It’s a running joke, both in the real world and Hollywood. Take Transformers, or 40-Year-Old Virgin for example. You have trouble with X product, you call the hotline for information, and eventually end up speaking with an Indian or Asian worker. Miscommunication ensues, hilarity happens. While it may seem funny, job outsourcing has become a pretty serious problem for the average American. Many argue that companies should bring jobs back here, and do their part to help fix our financial problems.
At the end of the day, it’s not only economics but also politics. 32 major corporations are urging Congress to make trade deals with Panama, Colombia and South Korea. This may seem unrelated, but Public Citizen (a public interest group) studied their job records and “found that 18 of the 32 outsourced at least 18,600 American jobs to other countries since 2001 thanks to prior free trade agreements like the North American Free Trade Agreement (NAFTA).” These are USA titans like GE and Dow Chemical, corporations that we’d much rather have creating jobs here. In ten years, that is a staggering number of jobs, and these statistics just represent 18 of the major corporations. Imagine if we had the data from all of them. Will anybody step up to the plate?

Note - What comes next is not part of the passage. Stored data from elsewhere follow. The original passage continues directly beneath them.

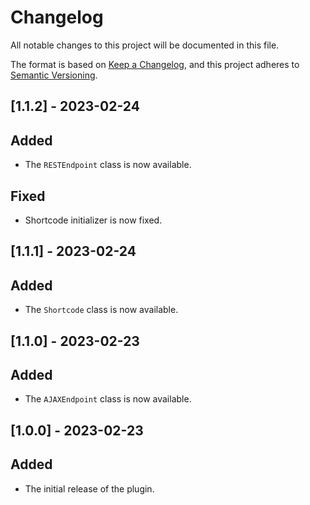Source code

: # Changelog

All notable changes to this project will be documented in this file.

The format is based on [Keep a Changelog](https://keepachangelog.com/en/0.0.1/),
and this project adheres to [Semantic Versioning](https://semver.org/spec/v2.0.0.html).

## [1.1.2] - 2023-02-24

## Added

- The `RESTEndpoint` class is now available.

## Fixed

- Shortcode initializer is now fixed.

## [1.1.1] - 2023-02-24

## Added

- The `Shortcode` class is now available.

## [1.1.0] - 2023-02-23

## Added

- The `AJAXEndpoint` class is now available.

## [1.0.0] - 2023-02-23

## Added

- The initial release of the plugin.
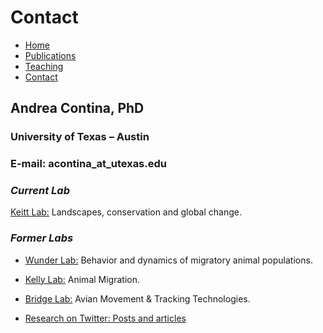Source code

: # Contact

* [Home](https://acontina.github.io/Research)
* [Publications](https://acontina.github.io/Publications)
* [Teaching](https://acontina.github.io/Teaching)
* [Contact](https://acontina.github.io/contact)

## Andrea Contina, PhD

### University of Texas – Austin
### E-mail: acontina_at_utexas.edu

### *Current Lab*
[Keitt Lab:](https://sites.cns.utexas.edu/keittlab) Landscapes, conservation and global change.

### *Former Labs*
* [Wunder Lab:](https://mikewunder.wordpress.com/lab-members-3) Behavior and dynamics of migratory animal populations.
* [Kelly Lab:](http://www.animalmigration.org/bunting/index.htm) Animal Migration.
* [Bridge Lab:](http://thebridgelab.oucreate.com/research-2) Avian Movement & Tracking Technologies.

* [Research on Twitter: Posts and articles](https://twitter.com/andrea_contina)
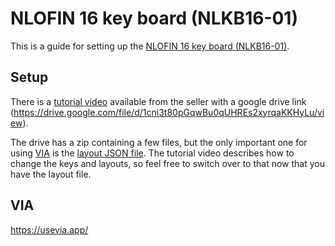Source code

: # NLOFIN 16 key board (NLKB16-01) 

This is a guide for setting up the [NLOFIN 16 key board (NLKB16-01)](https://www.amazon.com/gp/product/B0CP5F4L34/ref=ask_ql_qh_dp_hza?th=1). 

## Setup 

There is a [tutorial video](https://www.amazon.com/live/video/033bca2cf6094248931d3cd3ea1196d6?ref_=dp_vse_lbvc_0) available from the seller with a google drive link (https://drive.google.com/file/d/1cni3t80pGqwBu0qUHREs2xyrqaKKHyLu/view).

The drive has a zip containing a few files, but the only important one for using [VIA](https://usevia.app/) is the [layout JSON file](./NLKB16_LAYOUT.json). The tutorial video describes how to change the keys and layouts, so feel free to switch over to that now that you have the layout file.

## VIA

https://usevia.app/


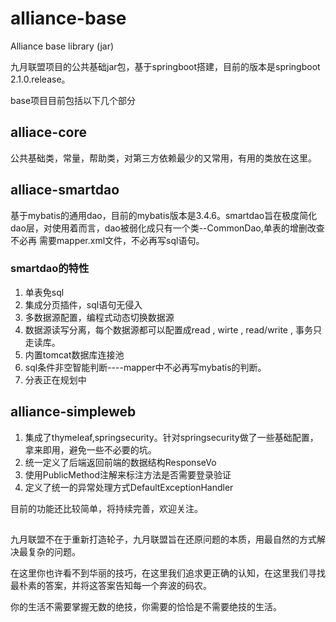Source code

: # alliance-base
Alliance base library (jar)

九月联盟项目的公共基础jar包，基于springboot搭建，目前的版本是springboot 2.1.0.release。

base项目目前包括以下几个部分

## alliace-core
   公共基础类，常量，帮助类，对第三方依赖最少的又常用，有用的类放在这里。
## alliace-smartdao
   基于mybatis的通用dao，目前的mybatis版本是3.4.6。smartdao旨在极度简化dao层，对使用着而言，dao被弱化成只有一个类--CommonDao,单表的增删改查不必再
   需要mapper.xml文件，不必再写sql语句。
   
### smartdao的特性
   1. 单表免sql
   2. 集成分页插件，sql语句无侵入
   3. 多数据源配置，编程式动态切换数据源
   4. 数据源读写分离，每个数据源都可以配置成read , wirte , read/write , 事务只走读库。
   5. 内置tomcat数据库连接池
   6. sql条件非空智能判断----mapper中不必再写mybatis的<if test>判断。
   7. 分表正在规划中

## alliance-simpleweb
   1. 集成了thymeleaf,springsecurity。针对springsecurity做了一些基础配置，拿来即用，避免一些不必要的坑。
   2. 统一定义了后端返回前端的数据结构ResponseVo
   3. 使用PublicMethod注解来标注方法是否需要登录验证
   4. 定义了统一的异常处理方式DefaultExceptionHandler
   
目前的功能还比较简单，将持续完善，欢迎关注。

## 

九月联盟不在于重新打造轮子，九月联盟旨在还原问题的本质，用最自然的方式解决最复杂的问题。

在这里你也许看不到华丽的技巧，在这里我们追求更正确的认知，在这里我们寻找最朴素的答案，并将这答案告知每一个奔波的码农。

你的生活不需要掌握无数的绝技，你需要的恰恰是不需要绝技的生活。

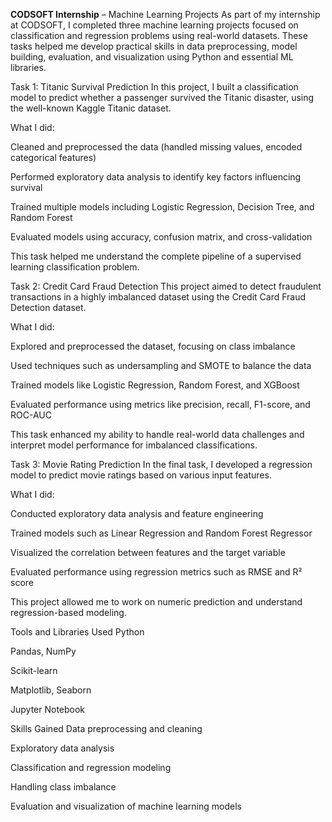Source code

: **CODSOFT Internship** – Machine Learning Projects
As part of my internship at CODSOFT, I completed three machine learning projects focused on classification and regression problems using real-world datasets. These tasks helped me develop practical skills in data preprocessing, model building, evaluation, and visualization using Python and essential ML libraries.

Task 1: Titanic Survival Prediction
In this project, I built a classification model to predict whether a passenger survived the Titanic disaster, using the well-known Kaggle Titanic dataset.

What I did:

Cleaned and preprocessed the data (handled missing values, encoded categorical features)

Performed exploratory data analysis to identify key factors influencing survival

Trained multiple models including Logistic Regression, Decision Tree, and Random Forest

Evaluated models using accuracy, confusion matrix, and cross-validation

This task helped me understand the complete pipeline of a supervised learning classification problem.

Task 2: Credit Card Fraud Detection
This project aimed to detect fraudulent transactions in a highly imbalanced dataset using the Credit Card Fraud Detection dataset.

What I did:

Explored and preprocessed the dataset, focusing on class imbalance

Used techniques such as undersampling and SMOTE to balance the data

Trained models like Logistic Regression, Random Forest, and XGBoost

Evaluated performance using metrics like precision, recall, F1-score, and ROC-AUC

This task enhanced my ability to handle real-world data challenges and interpret model performance for imbalanced classifications.

Task 3: Movie Rating Prediction
In the final task, I developed a regression model to predict movie ratings based on various input features.

What I did:

Conducted exploratory data analysis and feature engineering

Trained models such as Linear Regression and Random Forest Regressor

Visualized the correlation between features and the target variable

Evaluated performance using regression metrics such as RMSE and R² score

This project allowed me to work on numeric prediction and understand regression-based modeling.

Tools and Libraries Used
Python

Pandas, NumPy

Scikit-learn

Matplotlib, Seaborn

Jupyter Notebook

Skills Gained
Data preprocessing and cleaning

Exploratory data analysis

Classification and regression modeling

Handling class imbalance

Evaluation and visualization of machine learning models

IBM (News - Alert) and Macy’s have decided that they are going to pick up the slack. As of Monday morning, IBM is adding 175 jobs, and Macy’s is adding 78,000 seasonal workers. Both companies specified that most of the additions would be based in call centers, with some part time and other jobs mixed in. IBM’s additions are in Delaware, as the state has offered tax incentives and other benefits in an effort to promote job creation. Macys doesn’t really need the same incentives as they have actually been doing better than last year, with a 4.9 percent sales growth and very healthy quarterly sales figures.
Lest you think just the big name corporations are showing the holiday spirit, meet Joe Burmester. Along with his business partners, he is the creator of Ruralogic, a startup IT company. With about 60 employees, his status as a power player might not be huge, but his actions are no less generous. In his own words, he wants to return outsourced jobs from India and the Philippines back to local call centers. Last year, the government awarded him substantial job-creation tax credits for 3 communities in Delaware. With plans to create up to 121 jobs per community, in addition to the 15-20 currently training, Burmester is doing more than his share to jumpstart his regional economy. And it doesn’t stop there. “We are really close to landing two projects with an internationally known investment banking firm that would give us an opportunity to add another 75 or 100 jobs in a relatively short period of time.”
Ultimately, there is no quick fix or easy button that will get us back on track. Our problems are too severe to be solved anytime soon, and that’s the unpleasant truth. However, the silver lining is starting to emerge. As long as companies like IBM, Macy’s and Ruralogic continue to put themselves out there and inspire job creation, then maybe all is not lost. We now have to trust that other players in the business world will follow their example.